Thursday, March 24, 2005

fcuking carebear

sumtimes i jus get tired of bein a freaking carebear... being one only sucks you of energy and makes u pissed off if u keep hearing the same thing over and over... y cant i jus stop it? i dunno, maybe cos i was born with the carebear syndrome... and sumtimes, u dun really want to hear of things... maybe cos i'm a good listener, accordin to one... but wat else can i do?? i dunno, i'm jus feelin drained... and nuthin to charge me up.. sure, tuesday was sumthin... and sunday... but i tink, tues drained me more than it did on sunday... sighs... i dunno... oh well... farggit...

sumtimes i really dun want to hear abt how u haf a crush on sumone else... esp when i feel the same way for you... sumtimes, i dun want to noe ur probs with ur crush... cos i haf to put up a front... a front to tell u to try and work things out... a front to try and make u think otherwise... a front which i sumtimes do out of duty cos i haf to no rite to destroy anythin... except myself...

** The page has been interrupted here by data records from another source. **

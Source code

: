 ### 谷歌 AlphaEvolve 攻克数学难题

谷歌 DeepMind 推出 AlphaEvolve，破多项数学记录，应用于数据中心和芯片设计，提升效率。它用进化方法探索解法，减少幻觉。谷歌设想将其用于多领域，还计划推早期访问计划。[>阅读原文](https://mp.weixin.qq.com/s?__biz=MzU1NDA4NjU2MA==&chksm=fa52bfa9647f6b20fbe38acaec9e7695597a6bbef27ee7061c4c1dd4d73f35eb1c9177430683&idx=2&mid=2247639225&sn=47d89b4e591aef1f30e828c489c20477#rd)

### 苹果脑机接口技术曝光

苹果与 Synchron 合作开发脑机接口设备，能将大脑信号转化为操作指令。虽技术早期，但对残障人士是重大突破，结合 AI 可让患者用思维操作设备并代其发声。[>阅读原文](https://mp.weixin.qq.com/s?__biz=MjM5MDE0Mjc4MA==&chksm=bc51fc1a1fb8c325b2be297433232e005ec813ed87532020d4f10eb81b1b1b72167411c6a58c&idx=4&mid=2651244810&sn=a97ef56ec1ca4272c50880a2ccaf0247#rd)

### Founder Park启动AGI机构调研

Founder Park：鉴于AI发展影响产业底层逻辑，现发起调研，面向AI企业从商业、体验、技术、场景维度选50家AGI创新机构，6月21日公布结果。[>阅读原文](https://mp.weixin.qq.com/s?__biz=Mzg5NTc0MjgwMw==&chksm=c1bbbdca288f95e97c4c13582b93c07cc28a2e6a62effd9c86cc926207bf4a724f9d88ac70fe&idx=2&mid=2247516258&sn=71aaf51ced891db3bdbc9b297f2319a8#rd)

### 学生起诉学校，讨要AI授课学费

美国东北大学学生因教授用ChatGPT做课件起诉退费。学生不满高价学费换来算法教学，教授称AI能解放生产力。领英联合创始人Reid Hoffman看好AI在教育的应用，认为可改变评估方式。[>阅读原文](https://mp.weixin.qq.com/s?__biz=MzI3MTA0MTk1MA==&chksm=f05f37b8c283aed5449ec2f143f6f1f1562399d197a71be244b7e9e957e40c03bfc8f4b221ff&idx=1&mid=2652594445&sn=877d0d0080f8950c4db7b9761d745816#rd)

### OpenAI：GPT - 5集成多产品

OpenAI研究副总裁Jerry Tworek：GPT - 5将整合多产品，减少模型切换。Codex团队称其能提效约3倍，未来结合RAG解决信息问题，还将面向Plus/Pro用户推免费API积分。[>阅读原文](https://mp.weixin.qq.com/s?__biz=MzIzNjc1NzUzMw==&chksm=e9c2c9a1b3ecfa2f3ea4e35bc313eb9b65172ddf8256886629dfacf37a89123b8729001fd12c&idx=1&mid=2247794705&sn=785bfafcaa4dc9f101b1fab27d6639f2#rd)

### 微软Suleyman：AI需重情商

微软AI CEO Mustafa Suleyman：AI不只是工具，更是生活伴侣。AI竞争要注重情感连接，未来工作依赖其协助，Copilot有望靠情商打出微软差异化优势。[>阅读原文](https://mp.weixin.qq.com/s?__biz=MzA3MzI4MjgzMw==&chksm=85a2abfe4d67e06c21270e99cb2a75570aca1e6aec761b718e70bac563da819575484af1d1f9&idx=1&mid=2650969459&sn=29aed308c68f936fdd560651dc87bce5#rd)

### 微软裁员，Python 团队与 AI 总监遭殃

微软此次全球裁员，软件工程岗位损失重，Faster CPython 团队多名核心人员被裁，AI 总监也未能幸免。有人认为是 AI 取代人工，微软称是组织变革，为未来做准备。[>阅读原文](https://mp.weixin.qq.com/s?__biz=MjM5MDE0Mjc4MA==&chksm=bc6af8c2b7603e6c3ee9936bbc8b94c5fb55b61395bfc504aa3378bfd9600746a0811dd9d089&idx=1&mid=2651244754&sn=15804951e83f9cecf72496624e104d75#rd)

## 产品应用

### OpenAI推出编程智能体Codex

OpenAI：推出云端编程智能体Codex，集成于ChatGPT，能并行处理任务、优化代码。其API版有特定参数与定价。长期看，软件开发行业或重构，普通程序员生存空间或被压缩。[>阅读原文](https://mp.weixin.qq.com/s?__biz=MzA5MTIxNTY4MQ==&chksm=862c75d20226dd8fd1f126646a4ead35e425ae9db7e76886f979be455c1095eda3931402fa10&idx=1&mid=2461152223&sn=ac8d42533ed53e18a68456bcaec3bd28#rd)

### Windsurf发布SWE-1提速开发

i tink i'm burnt out already... itz not the stress, itz jus physical exhaustion.. to the point where i jus dun gif a shit abt wat ppl tink of me as procrastinate and delay their work... as for tis week, i cant wait for it to all end... and start production week where itz much more fun... and mutu's project will be completed(4 man job is quite a stressful thing when u handle it all alone)... no point gettin angry at my grpmates for not comin... itz already skol's end... jus take the credit for wat u did... so now, i suck... i tink we shld jus be like another liza and me... cos i guess i shld jus forget abt it... cos i dun really want to go out too often as friends... cos i already told you my stand...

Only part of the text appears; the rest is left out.